Subject: Re: persistent/restorable unix procs?
To: Travis Hassloch <firstname.lastname@example.org>
From: Brett Lymn <email@example.com>
Date: 11/29/1995 17:34:19
According to Travis Hassloch:
>Has anyone done any work on (or looking into) how one might dump a process's
>state to disk & restore it, assuming it's a cooperating process?
>E.G. maybe you have a process that wants to save itself on purpose.
>To make it harder, how about an uncooperative process?
>Is this possible under stock Unix (specifically, stock NetBSD)?

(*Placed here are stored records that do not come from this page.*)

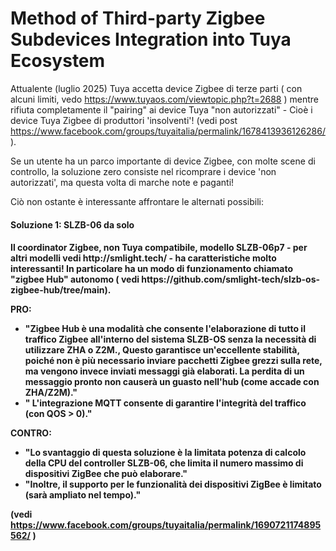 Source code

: <h1>Method of Third-party Zigbee Subdevices Integration into Tuya Ecosystem</h1>

Attualente (luglio 2025) Tuya accetta device Zigbee di terze parti ( con alcuni limiti, vedo https://www.tuyaos.com/viewtopic.php?t=2688 ) mentre rifiuta completamente il "pairing" ai
device Tuya "non autorizzati" - Cioè i device Tuya Zigbee di produttori 'insolventi'! (vedi post https://www.facebook.com/groups/tuyaitalia/permalink/1678413936126286/ ).

Se un utente ha un parco importante di device Zigbee, con molte scene di controllo, la soluzione zero consiste nel ricomprare i device 'non autorizzati', ma questa volta di marche note e paganti!

Ciò non ostante è interessante affrontare le alternati possibili:

<h4>Soluzione 1: SLZB-06 da solo<h4>
Il coordinator Zigbee, non Tuya compatibile, modello SLZB-06p7 - per altri modelli vedi http://smlight.tech/ - ha caratteristiche molto interessanti!   
In particolare ha un modo di funzionamento chiamato "zigbee Hub" autonomo ( vedi https://github.com/smlight-tech/slzb-os-zigbee-hub/tree/main). 
 
PRO:
 - "Zigbee Hub è una modalità che consente l'elaborazione di tutto il traffico Zigbee all'interno del sistema SLZB-OS senza la necessità di utilizzare ZHA o Z2M., Questo garantisce un'eccellente stabilità, poiché non è più necessario inviare pacchetti Zigbee grezzi sulla rete, ma vengono invece inviati messaggi già elaborati.
La perdita di un messaggio pronto non causerà un guasto nell'hub (come accade con ZHA/Z2M)."
- " L'integrazione MQTT consente di garantire l'integrità del traffico (con QOS > 0)."

CONTRO:
 - "Lo svantaggio di questa soluzione è la limitata potenza di calcolo della CPU del controller SLZB-06, che limita il numero massimo di dispositivi ZigBee che può elaborare."
-  "Inoltre, il supporto per le funzionalità dei dispositivi ZigBee è limitato (sarà ampliato nel tempo)."                                                                                  

(vedi https://www.facebook.com/groups/tuyaitalia/permalink/1690721174895562/ )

Apparently this is possible, at the last AUUG conference there was a
guy called Chris Maltby from Softway that had a talk about, in vague
terms, what is involved in saving the state of the process. In short,
even with a cooperating process there is a lot of state information
hidden in all sorts of places that must be saved to succeed in
restarting the process, not all of it is in the proc structure. Other
wrinkles are what happens if the process is part of a pipeline.
>From what Chris said in his talk it sounded like they had managed to
make it work, unfortunately for us I think that Chris & Co. are hoping
to make money on what they have done so the gritty details of what
they have done are, more than likely, unavailable.
Brett Lymn, Computer Systems Administrator, AWA Defence Industries
"Upgrading your memory gives you MORE RAM!" - ad in MacWAREHOUSE catalogue.